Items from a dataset
++++++++++++++++++++
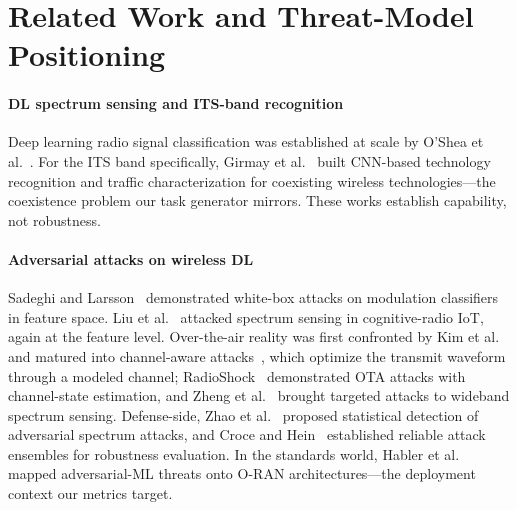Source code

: \documentclass[review]{elsarticle}
\begin{document}
\section{Related Work and Threat-Model Positioning}
\label{sec:related}

\paragraph{DL spectrum sensing and ITS-band recognition} Deep learning radio
signal classification was established at scale by O'Shea et
al.~\cite{o2018}. For the ITS band specifically, Girmay et
al.~\cite{girmay2023} built CNN-based technology recognition and traffic
characterization for coexisting wireless technologies---the coexistence
problem our task generator mirrors. These works establish capability, not
robustness.

\paragraph{Adversarial attacks on wireless DL} Sadeghi and
Larsson~\cite{sadeghi2019} demonstrated white-box attacks on modulation
classifiers in feature space. Liu et al.~\cite{liu2022} attacked
spectrum sensing in cognitive-radio IoT, again at the feature level.
Over-the-air reality was first confronted by Kim et al.~\cite{kim2020} and
matured into channel-aware attacks~\cite{sagduyu2021}, which optimize the
transmit waveform through a modeled channel; RadioShock~\cite{radioshock2026}
demonstrated OTA attacks with channel-state estimation, and Zheng et
al.~\cite{zheng2026} brought targeted attacks to wideband spectrum sensing.
Defense-side, Zhao et al.~\cite{zhao2024} proposed statistical detection of
adversarial spectrum attacks, and Croce and Hein~\cite{croce2020} established
reliable attack ensembles for robustness evaluation. In the standards world,
Habler et al.~\cite{habler2025} mapped adversarial-ML threats onto O-RAN
architectures---the deployment context our metrics target.
\end{document}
++++++++++++++++++++
** What you have to do **
Give back the records above exactly, with no pictures.

** Problem solution **
Source code

: \documentclass[review]{elsarticle}
\begin{document}
\section{Related Work and Threat-Model Positioning}
\label{sec:related}

\paragraph{DL spectrum sensing and ITS-band recognition} Deep learning radio
signal classification was established at scale by O'Shea et
al.~\cite{o2018}. For the ITS band specifically, Girmay et
al.~\cite{girmay2023} built CNN-based technology recognition and traffic
characterization for coexisting wireless technologies---the coexistence
problem our task generator mirrors. These works establish capability, not
robustness.

\paragraph{Adversarial attacks on wireless DL} Sadeghi and
Larsson~\cite{sadeghi2019} demonstrated white-box attacks on modulation
classifiers in feature space. Liu et al.~\cite{liu2022} attacked
spectrum sensing in cognitive-radio IoT, again at the feature level.
Over-the-air reality was first confronted by Kim et al.~\cite{kim2020} and
matured into channel-aware attacks~\cite{sagduyu2021}, which optimize the
transmit waveform through a modeled channel; RadioShock~\cite{radioshock2026}
demonstrated OTA attacks with channel-state estimation, and Zheng et
al.~\cite{zheng2026} brought targeted attacks to wideband spectrum sensing.
Defense-side, Zhao et al.~\cite{zhao2024} proposed statistical detection of
adversarial spectrum attacks, and Croce and Hein~\cite{croce2020} established
reliable attack ensembles for robustness evaluation. In the standards world,
Habler et al.~\cite{habler2025} mapped adversarial-ML threats onto O-RAN
architectures---the deployment context our metrics target.
\end{document}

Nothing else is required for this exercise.